Recanting the Refusal
What happens if you refusal to take the chemical test after a DUI arrest, but then change your mind and agree to take the breath, blood, or urine test? Your criminal defense attorney can file and litigate a motion to suppress any evidence of the refusal to submit to chemical testing. That might cause the prosecutor to drop the charges against you or at least reduce the case to a less serious charge such as reckless driving.
As a general rule, if the defendant refuses and then changes his mind, the subsequent consent to take the test cures the first refusal if:
- the request to take the chemical test is made within a reasonable time after refusal;
- the test administered would still be accurate;
- the testing equipment or facilities are still readily available;
- no substantial inconvenience or expense to the police; and
- Defendant has been in custody and under continuous observation.
Larmer v. Dept of Highway Safety and Motor Vehicles, 522 So.2d 941 (Fla. 4thDCA 1988).
Attorney for the Recanted Refusal in Tampa, FL
If you refused to take the chemical test, but then changed your mind, call use to discuss your case. Under the right circumstances, your criminal defense attorney can file a motion to suppress the alleged refusal. This means the prosecutor doesn’t get to use the refusal against you at trial.
The attorneys at Sammis Law Firm are experienced fighting DUI refusal cases throughout the greater Tampa Bay area. Our main office is located in downtown Tampa in Hillsborough County. Our second office is located in New Port Richey in Pasco County, FL.
Contact us for a free consultation. Call 813-250-0500.

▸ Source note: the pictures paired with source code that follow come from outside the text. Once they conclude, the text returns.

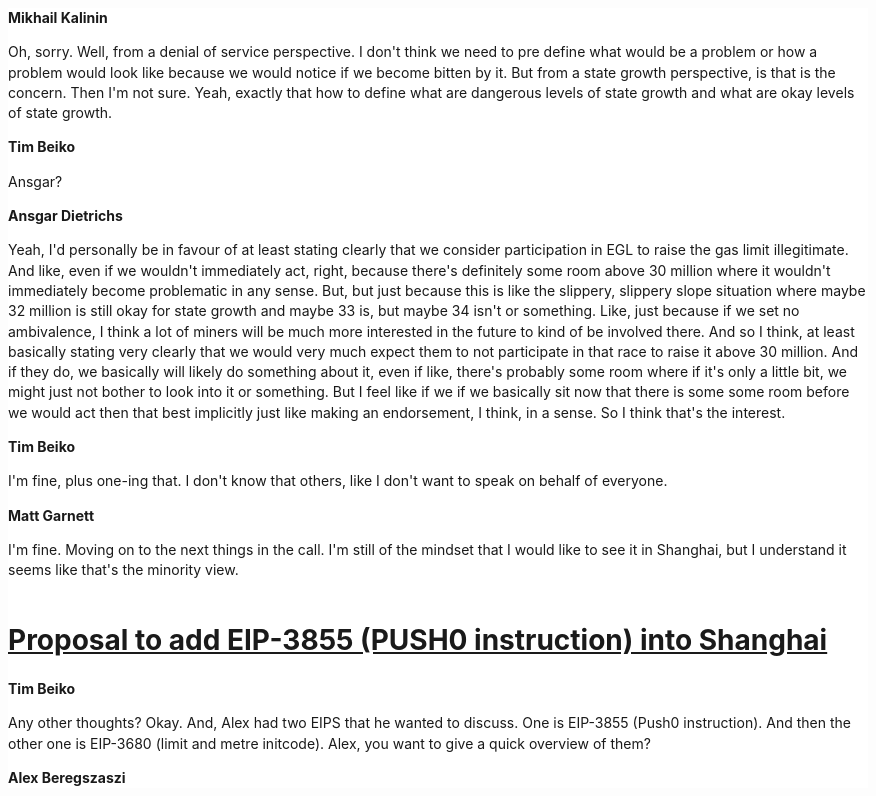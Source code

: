 **Mikhail Kalinin**

Oh, sorry. Well, from a denial of service perspective. I don't think we need to pre define what would be a problem or how a problem would look like because we would notice if we become bitten by it. But from a state growth perspective, is that is the concern. Then I'm not sure. Yeah, exactly that how to define what are dangerous levels of state growth and what are okay levels of state growth.

**Tim Beiko**

Ansgar?

**Ansgar Dietrichs**

Yeah, I'd personally be in favour of at least stating clearly that we consider participation in EGL to raise the gas limit illegitimate. And like, even if we wouldn't immediately act, right, because there's definitely some room above 30 million where it wouldn't immediately become problematic in any sense. But, but just because this is like the slippery, slippery slope situation where maybe 32 million is still okay for state growth and maybe 33 is, but maybe 34 isn't or something. Like, just because if we set no ambivalence, I think a lot of miners will be much more interested in the future to kind of be involved there. And so I think, at least basically stating very clearly that we would very much expect them to not participate in that race to raise it above 30 million. And if they do, we basically will likely do something about it, even if like, there's probably some room where if it's only a little bit, we might just not bother to look into it or something. But I feel like if we if we basically sit now that there is some some room before we would act then that best implicitly just like making an endorsement, I think, in a sense. So I think that's the interest.

**Tim Beiko**

I'm fine, plus one-ing that. I don't know that others, like I don't want to speak on behalf of everyone.

**Matt Garnett**

I'm fine. Moving on to the next things in the call. I'm still of the mindset that I would like to see it in Shanghai, but I understand it seems like that's the minority view.

# [Proposal to add EIP-3855 (PUSH0 instruction) into Shanghai](https://youtu.be/NorHRk5fFZU?t=4192)

**Tim Beiko**

Any other thoughts? Okay. And, Alex had two EIPS that he wanted to discuss. One is EIP-3855 (Push0 instruction). And then the other one is EIP-3680 (limit and metre initcode). Alex, you want to give a quick overview of them?

**Alex Beregszaszi**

Public Policy Behind a More Flexible Rule for DUI Refusals
In Larmer, the court looked to decisions in other states while quoted the court in Lund v. Hjelle, 224 N.W.2d 552, 557 (N.D. 1974) which found:
Since the accuracy of the chemical test under [the Implied Consent Law] does not depend upon its being administered immediately after an arrest or other event, and thus a delay for a reasonable period of time while an arrested person considers or reconsiders a decision whether or not to submit to a chemical test will not frustrate the object of the legislature in enacting [the Implied Consent Law]…..
Id. at 942.
In Larmer, the court also looked at the decision in State v. Moore, 62 Haw. 301, 614 P.2d 931, 935 (1980). In that case, Hawaii adopted a rule that an initial refusal to be tested could be withdrawn and rescinded. As a result, the court in Hawaii rejected any “rule of law which would rigidly and unreasonably bind an arrested person to his first words spoken, no matter how quickly and under what circumstances those words are withdrawn….the better rule to be one which takes into consideration the fairness to all parties of permitting an arrested person later to change his mind” and retract his initial refusal “unless a delay would materially affect the test results or prove substantially inconvenient to administer, a subsequent consent may cure a prior refusal to be tested.” Id.

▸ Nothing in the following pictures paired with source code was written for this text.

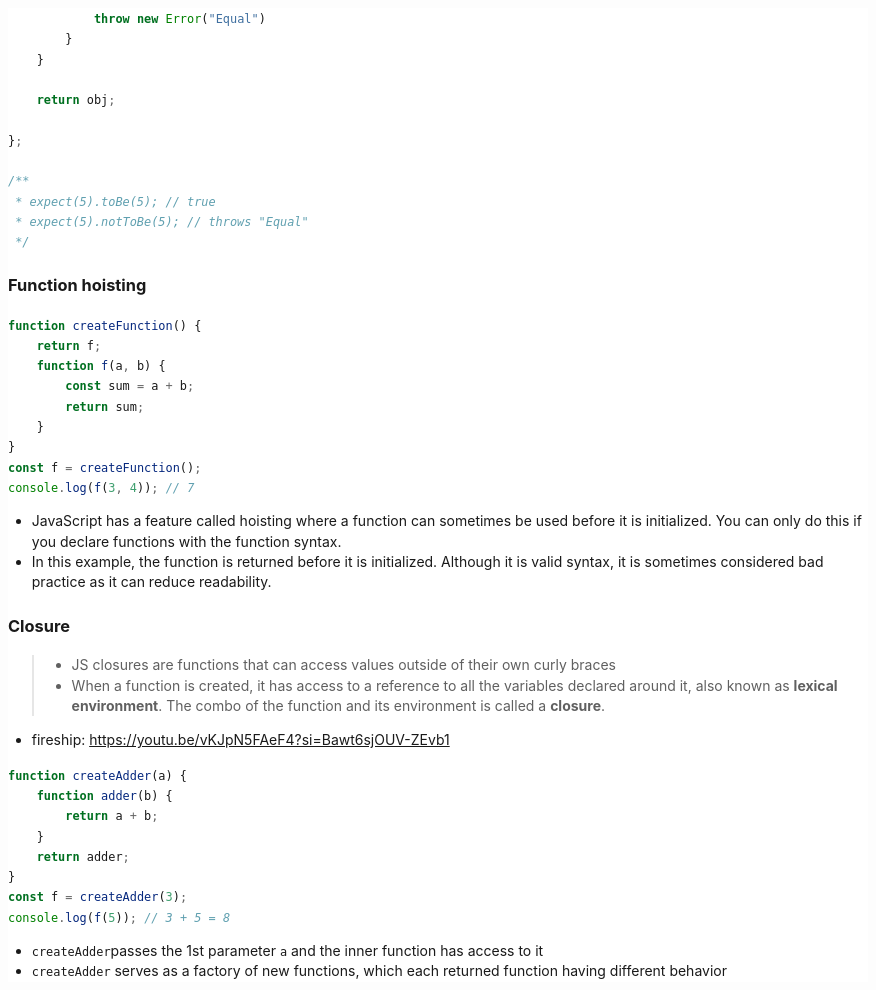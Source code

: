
 ```js
            throw new Error("Equal")
        }
    }

    return obj;
    
};

/**
 * expect(5).toBe(5); // true
 * expect(5).notToBe(5); // throws "Equal"
 */
```
### Function hoisting
```js
function createFunction() {
    return f;
    function f(a, b) {
        const sum = a + b;
        return sum;
    }
}
const f = createFunction();
console.log(f(3, 4)); // 7
```
- JavaScript has a feature called hoisting where a function can sometimes be used before it is initialized. You can only do this if you declare functions with the function syntax.
- In this example, the function is returned before it is initialized. Although it is valid syntax, it is sometimes considered bad practice as it can reduce readability.

### Closure
>- JS closures are functions that can access values outside of their own curly braces
>- When a function is created, it has access to a reference to all the variables declared around it, also known as **lexical environment**. The combo of the function and its environment is called a **closure**.

- fireship: https://youtu.be/vKJpN5FAeF4?si=Bawt6sjOUV-ZEvb1
```js
function createAdder(a) {
	function adder(b) {
		return a + b;
	}
	return adder;
}
const f = createAdder(3);
console.log(f(5)); // 3 + 5 = 8
```
- `createAdder`passes the 1st parameter `a` and the inner function has access to it
- `createAdder` serves as a factory of new functions, which each returned function having different behavior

As a matter of good public policy, a more flexible rule makes important evidence gathered after a breath test more frequently available and therefore supports the prophylactic purpose of the implied consent laws. Id. (citing Gaunt vs. Motor Vehicles Division, Department of Transportation, State of Arizona, 136 Ariz. 424, 666 P.2d 524 (Ct. App. 1983).
In DHSMV v. Satter, 643 So.2d 692, 695 (Fla. 5thDCA 1994), the court found that if the recantation was found to be conditional and equivocal, then it would not be deemed a “recantation” under Larmer.
A Lack of Substantial Inconvenience from the Recantation of the Refusal
In State v. Eng, 6 Fla. L. Weekly Supp. 649a (September 15, 1998) the trial court found that the undisputed testimony showed that the defendant initially refused to take the chemical test but then agreed to take it at the sally port door after the refusal. As a result, the defendant was in the continual custody of the officer and under his observation, and there was no substantial inconvenience that would have resulted by permitting the Defendant to take the breath test on the Intoxilyzer 8000.
In Dean vs. DHSMV (7th Judicial Circuit, January 10, 1995), although the defendant initially refused testing, he then recanted his refusal and told the officer that he would submit to the test. Nevertheless, the officer did not allow him to take the test. On appeal from administrative hearing at the DHSMV, the court found the hearing officer departed from the essential requirements of the law and that the hearing officer’s order was unsupported by competent or substantial evidence.
The Dean order upholding the administrative suspension was quashed by the court and the suspension was invalidated. In reaching this ruling, the court noted that although the hearing officer was correct that the petitioner had initially refused, “that general statement of the law does not resolve the case.”
This article was last updated on Friday, May 10, 2019.